Tim Challies has a helpful, pastoral word about young people who are wasting the best years of their lives on pornography. He calls it “pornolescence.” He writes:
An overlooked cost, and one that will only become clear in time, is that porn is stealing the best years from a million young Christian men and women. Porn is dominating their lives during their teens and twenties. It is controlling their lives during those years when energy is high and responsibility is low, when the world lies open before them and the possibilities are endless, when they are charting the trajectories for the rest of their lives. Their dreams and their abilities are being hampered and squelched by a reckless commitment to sin…
Time will prove that this is one of the gravest costs of pornography: It is stealing the best years from so many young Christians.

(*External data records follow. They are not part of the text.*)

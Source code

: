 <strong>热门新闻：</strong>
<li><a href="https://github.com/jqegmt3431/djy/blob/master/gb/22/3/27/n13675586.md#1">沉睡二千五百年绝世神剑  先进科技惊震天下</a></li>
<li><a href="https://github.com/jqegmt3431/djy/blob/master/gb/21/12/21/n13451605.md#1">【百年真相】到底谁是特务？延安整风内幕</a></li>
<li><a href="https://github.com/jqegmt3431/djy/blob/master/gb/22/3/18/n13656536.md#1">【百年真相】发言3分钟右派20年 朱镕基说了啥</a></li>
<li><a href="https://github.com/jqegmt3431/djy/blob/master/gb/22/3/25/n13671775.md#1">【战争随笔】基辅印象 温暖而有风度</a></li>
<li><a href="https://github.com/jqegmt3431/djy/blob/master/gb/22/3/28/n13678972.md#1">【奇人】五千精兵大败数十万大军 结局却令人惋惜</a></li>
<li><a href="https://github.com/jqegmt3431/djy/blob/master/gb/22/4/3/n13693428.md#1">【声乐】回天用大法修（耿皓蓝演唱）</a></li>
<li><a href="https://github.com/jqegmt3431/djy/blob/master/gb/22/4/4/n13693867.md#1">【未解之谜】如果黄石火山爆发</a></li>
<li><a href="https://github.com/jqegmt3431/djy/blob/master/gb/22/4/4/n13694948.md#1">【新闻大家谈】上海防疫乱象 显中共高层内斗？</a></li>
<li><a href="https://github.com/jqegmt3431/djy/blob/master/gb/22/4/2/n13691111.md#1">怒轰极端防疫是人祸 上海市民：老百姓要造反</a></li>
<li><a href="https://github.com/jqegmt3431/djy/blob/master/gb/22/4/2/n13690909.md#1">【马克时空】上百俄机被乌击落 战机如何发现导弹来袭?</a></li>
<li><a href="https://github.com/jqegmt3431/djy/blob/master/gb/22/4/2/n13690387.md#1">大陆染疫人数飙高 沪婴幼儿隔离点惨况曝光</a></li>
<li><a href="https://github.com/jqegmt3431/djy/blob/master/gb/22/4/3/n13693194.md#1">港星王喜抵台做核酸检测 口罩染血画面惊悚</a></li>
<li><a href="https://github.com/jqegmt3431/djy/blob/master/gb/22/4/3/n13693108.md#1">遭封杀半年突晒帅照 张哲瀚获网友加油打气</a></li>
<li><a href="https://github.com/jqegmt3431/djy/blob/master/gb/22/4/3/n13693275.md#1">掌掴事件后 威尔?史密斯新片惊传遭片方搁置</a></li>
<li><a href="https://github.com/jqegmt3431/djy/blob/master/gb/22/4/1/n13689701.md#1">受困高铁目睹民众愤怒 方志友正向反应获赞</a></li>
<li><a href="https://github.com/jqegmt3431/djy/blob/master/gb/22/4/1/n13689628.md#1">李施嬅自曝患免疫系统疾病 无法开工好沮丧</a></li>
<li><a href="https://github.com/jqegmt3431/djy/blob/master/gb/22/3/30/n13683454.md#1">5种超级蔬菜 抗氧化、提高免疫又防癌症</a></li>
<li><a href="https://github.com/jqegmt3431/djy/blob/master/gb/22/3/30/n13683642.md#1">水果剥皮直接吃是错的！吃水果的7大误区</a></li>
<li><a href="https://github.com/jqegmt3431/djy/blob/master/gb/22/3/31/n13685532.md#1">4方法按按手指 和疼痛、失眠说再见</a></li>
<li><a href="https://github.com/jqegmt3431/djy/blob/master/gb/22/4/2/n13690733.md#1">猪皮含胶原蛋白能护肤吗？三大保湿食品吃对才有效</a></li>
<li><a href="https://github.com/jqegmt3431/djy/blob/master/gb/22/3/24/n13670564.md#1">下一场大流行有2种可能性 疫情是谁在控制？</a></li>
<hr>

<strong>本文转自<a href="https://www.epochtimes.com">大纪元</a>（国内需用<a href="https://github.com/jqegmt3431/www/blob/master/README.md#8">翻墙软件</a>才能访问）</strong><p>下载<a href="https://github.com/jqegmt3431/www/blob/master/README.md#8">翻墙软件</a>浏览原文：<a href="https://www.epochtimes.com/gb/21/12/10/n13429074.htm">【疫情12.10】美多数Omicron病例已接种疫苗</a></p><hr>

It is stunting their spiritual growth and delaying their entrance into Christian ministry and service. These are the people who represent the future of the church—future elders, future deacons, future women’s ministry leaders, future youth leaders, future children’s workers, future mentors, future missionaries, future seminary professors, future defenders of the faith, future denominational heads, and on and on. But with each click, with each video, with each unblushing exposure to what God deems abhorrent, they choose to worship a god in place of the God. And all the while they delay their entrance into maturity, into leadership, into who and what God calls them to be.
If this is you, hear my plea: For the sake of Christ’s church, and out of love for Christ’s church, put that sin to death. Do it for Him, and do it for us.
This is such a needed word. Go read the rest here.
Sexual sin will take you further than you want to go, keep you longer than what you want to stay and cost more than you could ever pay. It must be defined and identified, reconciled with God and must be killed in it’s infancy before it becomes a full fledged monster.
Victory over sexual idolatry is possible for anyone. Church is doing a great men’s study on this right now with a book/workbook called ‘At the altar of sexual idolatry’. Starting to see a lot of change in the men that are working through it.
Odd, this is a issue that is very prevelant in churches and as a whole, churches have been pretty silent on sexual sin. Judging by the few responses in this thread, it appears the status quo is allive and well.